Beautiful Redemption (Caster Chronicles 4)
Page 133
Corpses. Just like the ones in the river.
Floating upward, their green hair and blue lips looked like masks on their bloated dead bodies.
Like me, I thought. That’s what I look like, right now. Somewhere—where I still had a body.
I heard Angelus laughing. But I could barely hear, barely think. I wanted to vomit.
I backed away from the water. I knew he was trying to frighten me, and I resolved not to look at it again.
Keep your mind on Lena. Get to the page, and you can go home.
Angelus watched me, laughing harder. He called to me as if I was a child. “Don’t be afraid. Your final death doesn’t have to happen like this. Sarafine failed to achieve the tasks entrusted to her.”
“So you do know her name.” I cracked a smile.
He glared. “I know she failed me.”
“You and Abraham?”
Angelus stiffened. “Congratulations. I see you’ve been digging around in matters that are none of your concern. Which means you’re no smarter than the first Ethan Wate who visited the Great Keep. And no more likely to see the Duchannes Caster you love than he was.”
My whole body went numb.
Of course. Ethan Carter Wate had been here. Genevieve told me.

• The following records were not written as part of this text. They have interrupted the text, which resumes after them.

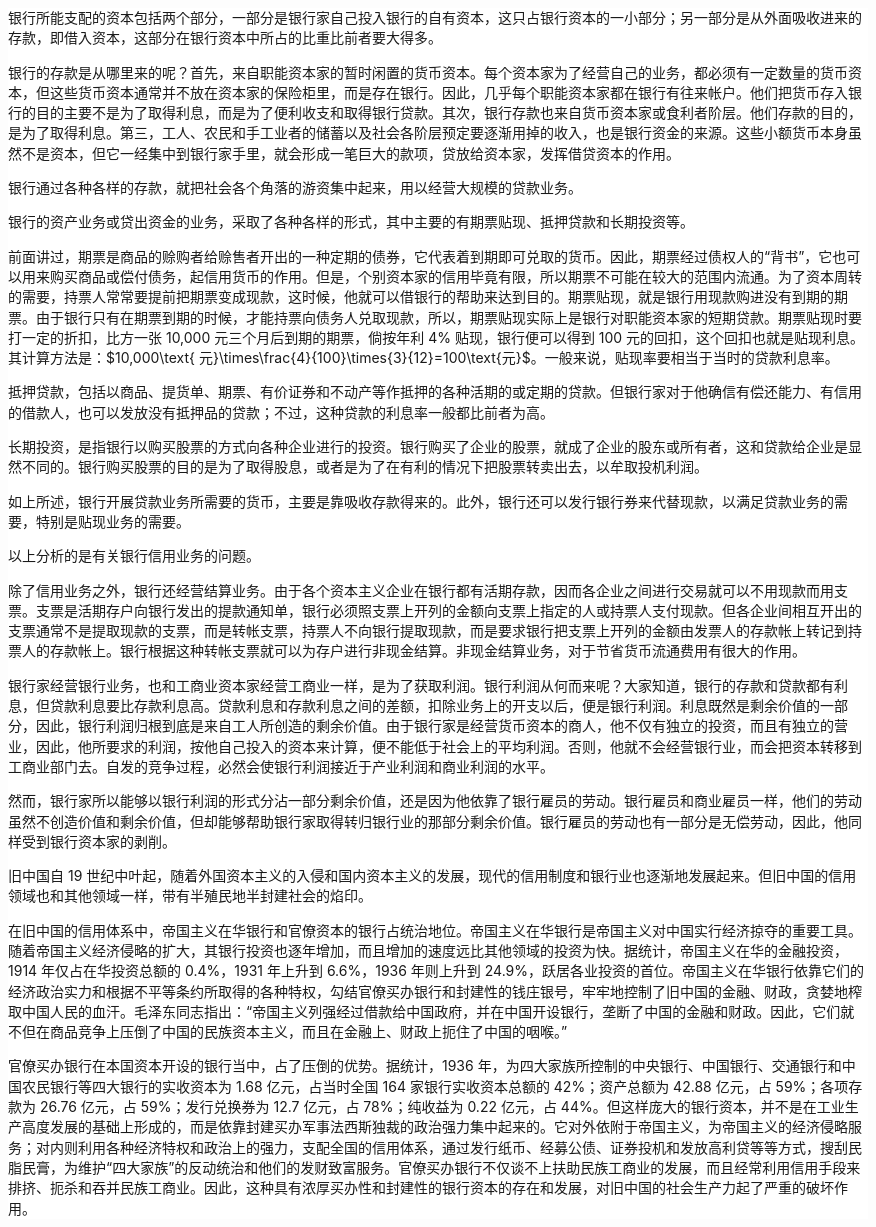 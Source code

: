 银行所能支配的资本包括两个部分，一部分是银行家自己投入银行的自有资本，这只占银行资本的一小部分；另一部分是从外面吸收进来的存款，即借入资本，这部分在银行资本中所占的比重比前者要大得多。

银行的存款是从哪里来的呢？首先，来自职能资本家的暂时闲置的货币资本。每个资本家为了经营自己的业务，都必须有一定数量的货币资本，但这些货币资本通常并不放在资本家的保险柜里，而是存在银行。因此，几乎每个职能资本家都在银行有往来帐户。他们把货币存入银行的目的主要不是为了取得利息，而是为了便利收支和取得银行贷款。其次，银行存款也来自货币资本家或食利者阶层。他们存款的目的，是为了取得利息。第三，工人、农民和手工业者的储蓄以及社会各阶层预定要逐渐用掉的收入，也是银行资金的来源。这些小额货币本身虽然不是资本，但它一经集中到银行家手里，就会形成一笔巨大的款项，贷放给资本家，发挥借贷资本的作用。

银行通过各种各样的存款，就把社会各个角落的游资集中起来，用以经营大规模的贷款业务。

银行的资产业务或贷出资金的业务，采取了各种各样的形式，其中主要的有期票贴现、抵押贷款和长期投资等。

前面讲过，期票是商品的赊购者给赊售者开出的一种定期的债券，它代表着到期即可兑取的货币。因此，期票经过债权人的“背书”，它也可以用来购买商品或偿付债务，起信用货币的作用。但是，个别资本家的信用毕竟有限，所以期票不可能在较大的范围内流通。为了资本周转的需要，持票人常常要提前把期票变成现款，这时候，他就可以借银行的帮助来达到目的。期票贴现，就是银行用现款购进没有到期的期票。由于银行只有在期票到期的时候，才能持票向债务人兑取现款，所以，期票贴现实际上是银行对职能资本家的短期贷款。期票贴现时要打一定的折扣，比方一张 10,000 元三个月后到期的期票，倘按年利 4% 贴现，银行便可以得到 100 元的回扣，这个回扣也就是贴现利息。其计算方法是：$10,000\text{ 元}\times\frac{4}{100}\times{3}{12}=100\text{元}$。一般来说，贴现率要相当于当时的贷款利息率。

抵押贷款，包括以商品、提货单、期票、有价证券和不动产等作抵押的各种活期的或定期的贷款。但银行家对于他确信有偿还能力、有信用的借款人，也可以发放没有抵押品的贷款；不过，这种贷款的利息率一般都比前者为高。

长期投资，是指银行以购买股票的方式向各种企业进行的投资。银行购买了企业的股票，就成了企业的股东或所有者，这和贷款给企业是显然不同的。银行购买股票的目的是为了取得股息，或者是为了在有利的情况下把股票转卖出去，以牟取投机利润。

如上所述，银行开展贷款业务所需要的货币，主要是靠吸收存款得来的。此外，银行还可以发行银行券来代替现款，以满足贷款业务的需要，特别是贴现业务的需要。

以上分析的是有关银行信用业务的问题。

除了信用业务之外，银行还经营结算业务。由于各个资本主义企业在银行都有活期存款，因而各企业之间进行交易就可以不用现款而用支票。支票是活期存户向银行发出的提款通知单，银行必须照支票上开列的金额向支票上指定的人或持票人支付现款。但各企业间相互开出的支票通常不是提取现款的支票，而是转帐支票，持票人不向银行提取现款，而是要求银行把支票上开列的金额由发票人的存款帐上转记到持票人的存款帐上。银行根据这种转帐支票就可以为存户进行非现金结算。非现金结算业务，对于节省货币流通费用有很大的作用。

银行家经营银行业务，也和工商业资本家经营工商业一样，是为了获取利润。银行利润从何而来呢？大家知道，银行的存款和贷款都有利息，但贷款利息要比存款利息高。贷款利息和存款利息之间的差额，扣除业务上的开支以后，便是银行利润。利息既然是剩余价值的一部分，因此，银行利润归根到底是来自工人所创造的剩余价值。由于银行家是经营货币资本的商人，他不仅有独立的投资，而且有独立的营业，因此，他所要求的利润，按他自己投入的资本来计算，便不能低于社会上的平均利润。否则，他就不会经营银行业，而会把资本转移到工商业部门去。自发的竞争过程，必然会使银行利润接近于产业利润和商业利润的水平。

然而，银行家所以能够以银行利润的形式分沾一部分剩余价值，还是因为他依靠了银行雇员的劳动。银行雇员和商业雇员一样，他们的劳动虽然不创造价值和剩余价值，但却能够帮助银行家取得转归银行业的那部分剩余价值。银行雇员的劳动也有一部分是无偿劳动，因此，他同样受到银行资本家的剥削。

旧中国自 19 世纪中叶起，随着外国资本主义的入侵和国内资本主义的发展，现代的信用制度和银行业也逐渐地发展起来。但旧中国的信用领域也和其他领域一样，带有半殖民地半封建社会的焰印。

在旧中国的信用体系中，帝国主义在华银行和官僚资本的银行占统治地位。帝国主义在华银行是帝国主义对中国实行经济掠夺的重要工具。随着帝国主义经济侵略的扩大，其银行投资也逐年增加，而且增加的速度远比其他领域的投资为快。据统计，帝国主义在华的金融投资，1914 年仅占在华投资总额的 0.4%，1931 年上升到 6.6%，1936 年则上升到 24.9%，跃居各业投资的首位。帝国主义在华银行依靠它们的经济政治实力和根据不平等条约所取得的各种特权，勾结官僚买办银行和封建性的钱庄银号，牢牢地控制了旧中国的金融、财政，贪婪地榨取中国人民的血汗。毛泽东同志指出：“帝国主义列强经过借款给中国政府，并在中国开设银行，垄断了中国的金融和财政。因此，它们就不但在商品竞争上压倒了中国的民族资本主义，而且在金融上、财政上扼住了中国的咽喉。”

官僚买办银行在本国资本开设的银行当中，占了压倒的优势。据统计，1936 年，为四大家族所控制的中央银行、中国银行、交通银行和中国农民银行等四大银行的实收资本为 1.68 亿元，占当时全国 164 家银行实收资本总额的 42%；资产总额为 42.88 亿元，占 59%；各项存款为 26.76 亿元，占 59%；发行兑换券为 12.7 亿元，占 78%；纯收益为 0.22 亿元，占 44%。但这样庞大的银行资本，并不是在工业生产高度发展的基础上形成的，而是依靠封建买办军事法西斯独裁的政治强力集中起来的。它对外依附于帝国主义，为帝国主义的经济侵略服务；对内则利用各种经济特权和政治上的强力，支配全国的信用体系，通过发行纸币、经募公债、证券投机和发放高利贷等等方式，搜刮民脂民膏，为维护“四大家族”的反动统治和他们的发财致富服务。官僚买办银行不仅谈不上扶助民族工商业的发展，而且经常利用信用手段来排挤、扼杀和吞并民族工商业。因此，这种具有浓厚买办性和封建性的银行资本的存在和发展，对旧中国的社会生产力起了严重的破坏作用。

I didn’t want to ask, but I had to. “What did you do to him?”
“What do you think?” A sadistic smile spread across Angelus’ face. “He tried to take something that did not belong to him.”
“His page?”
With every question, the Keeper looked more satisfied. I could tell he was enjoying this. “No. Genevieve’s—the Duchannes girl he loved. He wanted to lift the curse she brought upon herself and the Duchannes children who would come after her. Instead, he lost his foolish soul.”

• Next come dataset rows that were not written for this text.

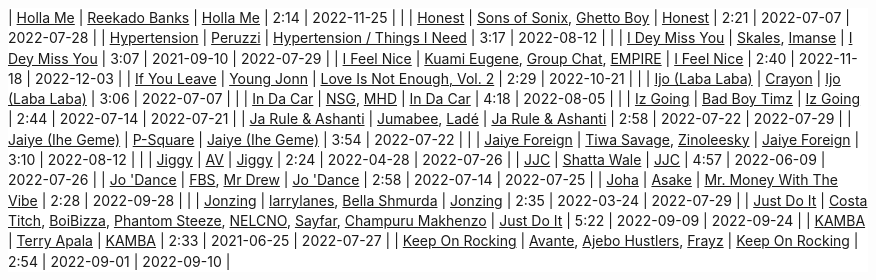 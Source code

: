 | [Holla Me](https://open.spotify.com/track/1cm9yon47bFgu1AtdGgXSR) | [Reekado Banks](https://open.spotify.com/artist/3bxZkzk0PLHcetO9o4oxXn) | [Holla Me](https://open.spotify.com/album/3uJtqxhQcql3XriYZdLfRy) | 2:14 | 2022-11-25 |  |
| [Honest](https://open.spotify.com/track/5fi11QycYr37OB6ilw0hfq) | [Sons of Sonix](https://open.spotify.com/artist/24ml2a3Gc8V9UX6DfAhdqZ), [Ghetto Boy](https://open.spotify.com/artist/5gztxlbwQ2Gamz2hWaNIrA) | [Honest](https://open.spotify.com/album/0N5GfQwBDLpYTpG3JRsC3P) | 2:21 | 2022-07-07 | 2022-07-28 |
| [Hypertension](https://open.spotify.com/track/5lLwFE3fCAQllnPLsKtFP9) | [Peruzzi](https://open.spotify.com/artist/5ywjxFhmhHGQBsK3DundNf) | [Hypertension / Things I Need](https://open.spotify.com/album/0m1x1G5kxXmN4cvqF75A7q) | 3:17 | 2022-08-12 |  |
| [I Dey Miss You](https://open.spotify.com/track/1xkPZeHHr9PNsTiAMrKhhS) | [Skales](https://open.spotify.com/artist/1ixqGowpDM21RwyJmJ7hpv), [Imanse](https://open.spotify.com/artist/5MbLPA7oAYe6zI6C3DUeA4) | [I Dey Miss You](https://open.spotify.com/album/501TU0Fueu8U9HyxdhmXUZ) | 3:07 | 2021-09-10 | 2022-07-29 |
| [I Feel Nice](https://open.spotify.com/track/7a8JvM5yHxu3ED2SBQYBJB) | [Kuami Eugene](https://open.spotify.com/artist/0GGKrcPOlBkmBzQDf2Ogkl), [Group Chat](https://open.spotify.com/artist/2bUFkuoX9s0HaQwNLhRCqA), [EMPIRE](https://open.spotify.com/artist/3hPFJ4ShHVEAaL689YeblD) | [I Feel Nice](https://open.spotify.com/album/4tKPkjN78B0HmlmQLXnGqk) | 2:40 | 2022-11-18 | 2022-12-03 |
| [If You Leave](https://open.spotify.com/track/2eknBYpfzA4Mp5zWHMGac5) | [Young Jonn](https://open.spotify.com/artist/4JM1zsVj1pt38Q8mhv5teI) | [Love Is Not Enough, Vol\. 2](https://open.spotify.com/album/4Z8XKYQDIVxQx6s2LTqDiG) | 2:29 | 2022-10-21 |  |
| [Ijo \(Laba Laba\)](https://open.spotify.com/track/7tZMF9Hn5uGsfC7zGXbSKM) | [Crayon](https://open.spotify.com/artist/3Uv5hfyuC7TkLsQ6p4ikSb) | [Ijo \(Laba Laba\)](https://open.spotify.com/album/5A1qWiQBSEkCpGvQE2YfOH) | 3:06 | 2022-07-07 |  |
| [In Da Car](https://open.spotify.com/track/3UOg91DTKgZuWsYsV1Zn13) | [NSG](https://open.spotify.com/artist/31Ua7zSTJxegjyd49ujbSA), [MHD](https://open.spotify.com/artist/4WnAHZz1pgl8hus8hidIRV) | [In Da Car](https://open.spotify.com/album/1DvFMj5C6pMKt0pebSlWhv) | 4:18 | 2022-08-05 |  |
| [Iz Going](https://open.spotify.com/track/32ukfuWwtkrKObrpyvTslr) | [Bad Boy Timz](https://open.spotify.com/artist/68R39izwNAztATrXMOqkJS) | [Iz Going](https://open.spotify.com/album/5N6oiGDjkXCZYCsZGurE08) | 2:44 | 2022-07-14 | 2022-07-21 |
| [Ja Rule & Ashanti](https://open.spotify.com/track/3Za4EqLSgoBZSK1aIUgrf1) | [Jumabee](https://open.spotify.com/artist/2tCzAP8SegAFwLqQrLOWxv), [Ladé](https://open.spotify.com/artist/43Nm4QEBSVkJYcYhsN2Bd1) | [Ja Rule & Ashanti](https://open.spotify.com/album/4898KXBWwf8yejADeP7yxl) | 2:58 | 2022-07-22 | 2022-07-29 |
| [Jaiye \(Ihe Geme\)](https://open.spotify.com/track/2tZPZ1lT8TMlEUxXTxCCeO) | [P\-Square](https://open.spotify.com/artist/42IUN9kTPdUdI1kre6L7Wk) | [Jaiye \(Ihe Geme\)](https://open.spotify.com/album/6oW8k8yOtMA04ypds2IFC0) | 3:54 | 2022-07-22 |  |
| [Jaiye Foreign](https://open.spotify.com/track/3iRKwxW8ZDjmL9nKk3nisz) | [Tiwa Savage](https://open.spotify.com/artist/1hNaHKp2Za5YdOAG0WnRbc), [Zinoleesky](https://open.spotify.com/artist/6Kp3KWPiVgi33DkJqo9T4g) | [Jaiye Foreign](https://open.spotify.com/album/5D3OdqLtggVIsUjxXrzHwY) | 3:10 | 2022-08-12 |  |
| [Jiggy](https://open.spotify.com/track/3aBjNACueEZu3S3kXxnNzv) | [AV](https://open.spotify.com/artist/4zSFP72igZmzWSRpK7AepF) | [Jiggy](https://open.spotify.com/album/1T3JGgaZr91l2pJmr5c9Bx) | 2:24 | 2022-04-28 | 2022-07-26 |
| [JJC](https://open.spotify.com/track/5DuZrfanbwiEtmU7ZDXaX0) | [Shatta Wale](https://open.spotify.com/artist/42q0rYXtR561ypg1Fcw1PI) | [JJC](https://open.spotify.com/album/4vr2gkRB2OYFzdbAr8sPqN) | 4:57 | 2022-06-09 | 2022-07-26 |
| [Jo 'Dance](https://open.spotify.com/track/4ja7B6pvvdV0GKXzsDZR2C) | [FBS](https://open.spotify.com/artist/1WyucEnZDSMkVAxdhgnlUx), [Mr Drew](https://open.spotify.com/artist/4pW48O5XBTgEEJWfr8btdK) | [Jo 'Dance](https://open.spotify.com/album/5hVZsA0LOsty1GlQ1L0Oep) | 2:58 | 2022-07-14 | 2022-07-25 |
| [Joha](https://open.spotify.com/track/5UwxpuGHkwiojKDaPC5ZNu) | [Asake](https://open.spotify.com/artist/3a1tBryiczPAZpgoZN9Rzg) | [Mr\. Money With The Vibe](https://open.spotify.com/album/0lzPMIAYhhUSD2BPT0VQWI) | 2:28 | 2022-09-28 |  |
| [Jonzing](https://open.spotify.com/track/0om00rGNa6FVFSIS6jQrmI) | [larrylanes](https://open.spotify.com/artist/1YEisn8aVyjibFXhNpO7vI), [Bella Shmurda](https://open.spotify.com/artist/7kK5badbqOjd8WlT2XWMeM) | [Jonzing](https://open.spotify.com/album/2i247u8TZNCeqvVeEnaDIm) | 2:35 | 2022-03-24 | 2022-07-29 |
| [Just Do It](https://open.spotify.com/track/0V6u8uAnFt85Yrb5AkxJYM) | [Costa Titch](https://open.spotify.com/artist/5IaDEj02UeuU9YQSunGWgG), [BoiBizza](https://open.spotify.com/artist/1eEtFWkyKW60yUyVwvAeuR), [Phantom Steeze](https://open.spotify.com/artist/02XiDOg93e5rFwmPoc7O6S), [NELCNO](https://open.spotify.com/artist/6bFMQHgmlCF5T183y54XUE), [Sayfar](https://open.spotify.com/artist/1y9NmDltEwzLlhMowk4q5u), [Champuru Makhenzo](https://open.spotify.com/artist/5opgK8q2QxKDdubvoUO0Cw) | [Just Do It](https://open.spotify.com/album/3HYKcrEjmZ8TQzDBQL93mB) | 5:22 | 2022-09-09 | 2022-09-24 |
| [KAMBA](https://open.spotify.com/track/3Kvzzly09Ziy1UUzsn5sZx) | [Terry Apala](https://open.spotify.com/artist/0lHE0lpGvHJWcbieicn5wM) | [KAMBA](https://open.spotify.com/album/7wDd3HggMn8ZTxGE4E1PWl) | 2:33 | 2021-06-25 | 2022-07-27 |
| [Keep On Rocking](https://open.spotify.com/track/6QI1X3HslfwOzp1ccx7x4k) | [Avante](https://open.spotify.com/artist/6LdpGXaKgNqCJBxRVRJoG3), [Ajebo Hustlers](https://open.spotify.com/artist/7oVwzvvrXEC8LbXhaNjTi4), [Frayz](https://open.spotify.com/artist/6TNvrjv0tBqhehlialweyH) | [Keep On Rocking](https://open.spotify.com/album/0UhiIEs4OSp0xzAEfISdMI) | 2:54 | 2022-09-01 | 2022-09-10 |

Angelus looked down into the churning water. He nodded, and a single corpse rose to the surface. Empty eyes that looked too much like my own stared back at me.
“Look familiar, Mortal?”
I knew that face. I would’ve known it anywhere.
It was mine. Or actually, his.
Ethan Carter Wate was still wearing the Confederate uniform he died in.
My heart dropped. Genevieve would never see him again, not in this world or any other. He had died twice, like me. But he would never get back home. Never hold Genevieve in his arms, even in the Otherworld. He had tried to save the girl he loved, and Sarafine and Ridley and Lena and all the other Casters who would come after her in the Duchannes family.
He’d failed.
It didn’t make a guy feel better. Not about standing where I stood. And not about leaving a Caster girl behind, the way we both had.
“You will fail as well.” The words echoed across the cavern.
Which meant Angelus was reading my mind. At this point, it was the least surprising thing happening in the room.
I knew what I had to do.
I emptied my mind the best I could, picturing the old baseball diamond where Link and I used to play T-ball. I watched Link throw a bum pitch in the ninth inning as I stood on home plate punching my glove. I tried to picture the batter. Who was it? Earl Petty, chewing gum, since the coach had outlawed chaw?
I struggled to keep my mind on the game while my eyes did something else.